Home > Mobile >  Map columns to new column names based on mapping file
Map columns to new column names based on mapping file

Time:03-05

I have a set of data in CSV format, and I'm trying to output the same data with different headers based on column names in a mapping document. The column names below are just an example for clarity, but the names can be drastically different, and the order may not match the order of the columns in the mapping file. I haven't done much Powershell work lately, so I'm having a tough time getting started. I can't seem to figure out the logic for looking up column names based on the data I'm looking at. For instance, if I do a foreach ($row in $source) how would I know how to order the columns?
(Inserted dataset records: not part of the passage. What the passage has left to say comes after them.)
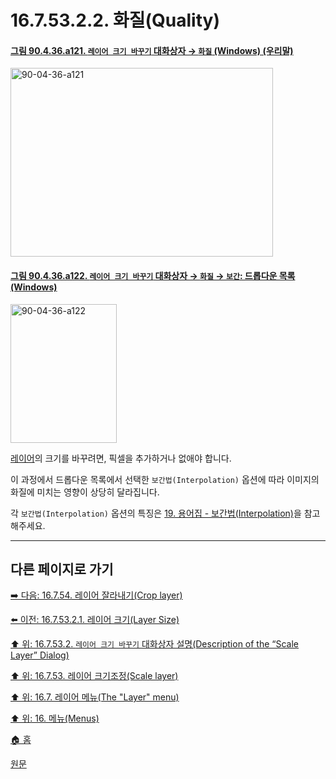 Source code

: # 16.7.53.2.2. 화질(Quality)

<a id="90-04-36-a121"></a>

#### [그림 90.4.36.a121. `레이어 크기 바꾸기` 대화상자 → `화질` (Windows) (우리말)](./90-04-0036-scale_layer.md#90-04-36-a121)
<img width="420" height="302" alt="90-04-36-a121" src="https://github.com/user-attachments/assets/22f0fb80-ff47-4547-bcb2-cbb8c7fa357d" />

<a id="90-04-36-a122"></a>

#### [그림 90.4.36.a122. `레이어 크기 바꾸기` 대화상자 → `화질` → `보간`: 드롭다운 목록 (Windows)](./90-04-0036-scale_layer.md#90-04-36-a122)
<img width="170" height="222" alt="90-04-36-a122" src="https://github.com/user-attachments/assets/955dc29d-774e-4af9-9261-b8a1ba22b26d" />

<a comment="TODO 원문에서 설명한 보간법 알고리즘이 실제 2.10.36의 버전과 다릅니다."></a>

[레이어](./19-glossaryx-layer.md)의 크기를 바꾸려면, 픽셀을 추가하거나 없애야 합니다.

이 과정에서 드롭다운 목록에서 선택한 `보간법(Interpolation)` 옵션에 따라 이미지의 화질에 미치는 영향이 상당히 달라집니다.

각 `보간법(Interpolation)` 옵션의 특징은 [19. 용어집 - 보간법(Interpolation)](./19-glossaryx-interpolation.md)을 참고해주세요.

***

## 다른 페이지로 가기

[➡️ 다음: 16.7.54. 레이어 잘라내기(Crop layer)](./16-07-54-00-crop-layer.md)

[⬅️ 이전: 16.7.53.2.1. 레이어 크기(Layer Size)](./16-07-53-02-01-layer_size.md)

[⬆️ 위: 16.7.53.2. `레이어 크기 바꾸기` 대화상자 설명(Description of the “Scale Layer” Dialog)](./16-07-53-02-00-description_of_the_scale_layer_dialog.md)

[⬆️ 위: 16.7.53. 레이어 크기조정(Scale layer)](./16-07-53-00-scale_layer.md)

[⬆️ 위: 16.7. 레이어 메뉴(The "Layer" menu)](./16-07-00-the-layer-menu.md)

[⬆️ 위: 16. 메뉴(Menus)](./16-00-menus.md)

[🏠 홈](./00-home.md)

[원문](https://docs.gimp.org/2.10/ko/gimp-layer-scale.html#idm30361)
Any assistance would be appreciated!

Examples: map.csv

SourceColumn,TargetColumn
LastName,Last_Name
DOB,Date_Of_Birth
FirstName,First_Name

source.csv

FirstName,LastName,DOB
Tom,Jones,06/07/1940
Bill,Nye,11/27/1955
William,Shakespeare,04/01/1564

Desired output: output.csv

Last_Name,Date_Of_Birth,First_Name
Jones,Tom,06/07/1940
Nye,Bill,11/27/1955
Shakespeare,William,04/01/1564

CodePudding user response:

Note: The following preserves the column order in source.csv and simply substitutes new column names. This enables relatively fast plain-text processing of the data CSV.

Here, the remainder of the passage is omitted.